Mangal Dalal makes an interesting point as we settle in for an interview over coffee. “The idea of Restaurant Week is to give people an experience they aren’t likely to subscribe to on their own.”

Co-founders Mangal and Nachiket Shetye are gearing up to kickstart the September ’12 edition of Restaurant Week India. To be held simultaneously in Delhi, Mumbai and Bangalore— the two have been quite busy, making sure everything is as seamless as possible.

“We’ve made quite a few changes since the last edition, the price point being one thing. Bangalore is an extremely price-sensitive market. So this year, we’ve got meals at `750 plus taxes for three courses and it’s worked. The idea is to give everyone the opportunity to try out a restaurant they would not normally walk into — either because it’s too formal, expensive or the diner did not put on his experimental cap,” Mangal adds.

Keeping it under `1,000 enabled the organisers to reach out to a wider audience. “The price is a good balance; it’s low enough for customers to try out a new place and just right for restaurants to break even. They won’t make any money but they won’t lose any either,” he says.

Seventeen restaurants across cuisines, ambience, service and geographies — the count of participating restaurants in Bangalore has definitely impressed the two. “We came into the city and over a week, we ate at over 25 restaurants and zeroed in on the top 17.

The entire experience is curated and therefore, we know what is going to be served. The focus is definitely on the menu,” Nachiket proffers.

Discussing on the kind of experience one can expect, Nachiket says, “We’ve focussed on the dishes the restaurants do best. There is no point in them seducing a diner with something drastic and then not have him return to the place. And if there are no repeat customers, why would that restaurant partner with us the next time?”

The two like to call Restaurant Week, ‘a flea market of sorts’. “People bring in their stuff, we add our inputs, come to a conclusion and then the selling begins. And everything is at a good price,” Mangal points out.

Talking about the three different yet parallel events, it’s hard not to compare the three cities.

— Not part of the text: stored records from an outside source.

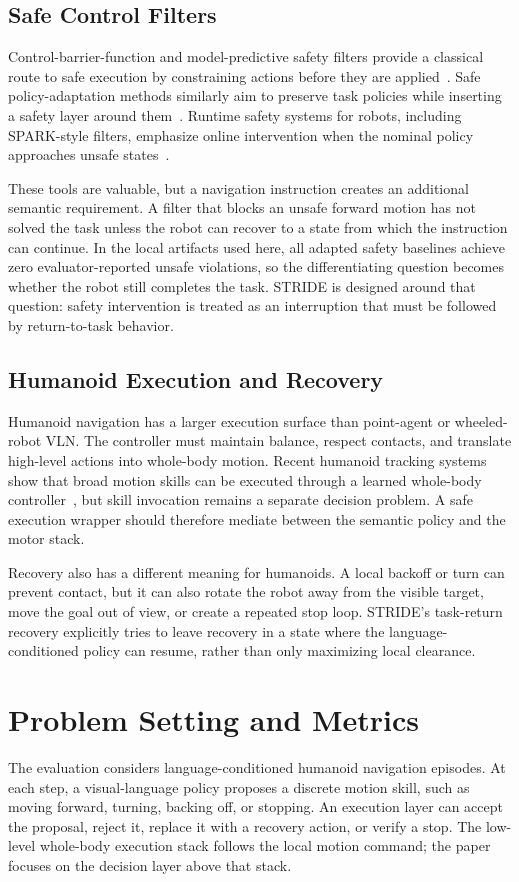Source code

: \documentclass[letterpaper,10pt,conference]{ieeeconf}
\begin{document}
\subsection{Safe Control Filters}
Control-barrier-function and model-predictive safety filters provide a classical route to safe execution by constraining actions before they are applied~\cite{zeng2021mpccbf}. Safe policy-adaptation methods similarly aim to preserve task policies while inserting a safety layer around them~\cite{xiao2023safedpa}. Runtime safety systems for robots, including SPARK-style filters, emphasize online intervention when the nominal policy approaches unsafe states~\cite{sun2025spark}.

These tools are valuable, but a navigation instruction creates an additional semantic requirement. A filter that blocks an unsafe forward motion has not solved the task unless the robot can recover to a state from which the instruction can continue. In the local artifacts used here, all adapted safety baselines achieve zero evaluator-reported unsafe violations, so the differentiating question becomes whether the robot still completes the task. STRIDE is designed around that question: safety intervention is treated as an interruption that must be followed by return-to-task behavior.

\subsection{Humanoid Execution and Recovery}
Humanoid navigation has a larger execution surface than point-agent or wheeled-robot VLN. The controller must maintain balance, respect contacts, and translate high-level actions into whole-body motion. Recent humanoid tracking systems show that broad motion skills can be executed through a learned whole-body controller~\cite{luo2025sonic}, but skill invocation remains a separate decision problem. A safe execution wrapper should therefore mediate between the semantic policy and the motor stack.

Recovery also has a different meaning for humanoids. A local backoff or turn can prevent contact, but it can also rotate the robot away from the visible target, move the goal out of view, or create a repeated stop loop. STRIDE's task-return recovery explicitly tries to leave recovery in a state where the language-conditioned policy can resume, rather than only maximizing local clearance.

\section{Problem Setting and Metrics}
The evaluation considers language-conditioned humanoid navigation episodes. At each step, a visual-language policy proposes a discrete motion skill, such as moving forward, turning, backing off, or stopping. An execution layer can accept the proposal, reject it, replace it with a recovery action, or verify a stop. The low-level whole-body execution stack follows the local motion command; the paper focuses on the decision layer above that stack.
\end{document}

And both made some very interesting points. “Mumbai has a large vegetarian population. And I am referring to the general public, not the affluent. Even among non-vegetarians, they have days on which they don’t eat meat. Chicken and fish are the two preferred meats.

Delhi, on the other hand, is very trend driven. The general spread of mid-level restaurants is way better than most other cities but the dining out pattern is based more on ‘what is doing well’ than on knowledge and information. Of course, how much they spend is also a factor.

Bangalore, we have found, has more information when it comes to eating out. Most food lovers know what’s going on in their city and where to get their favourite food. They are also more open to go beyond their regular places, and that’s commendable,” they say.

Back to the event that’s coming up soon, Nachiket says, “As for the restaurants in Bangalore, we need people to be on board with us. Feedback is a must and we expect that from our customers. If a restaurant makes a technical fault and that’s pointed out, correction has to be made. We don’t want restaurants who don’t identify with our cause to be a part of this, because this is a very special initiative for us,” sign off the two.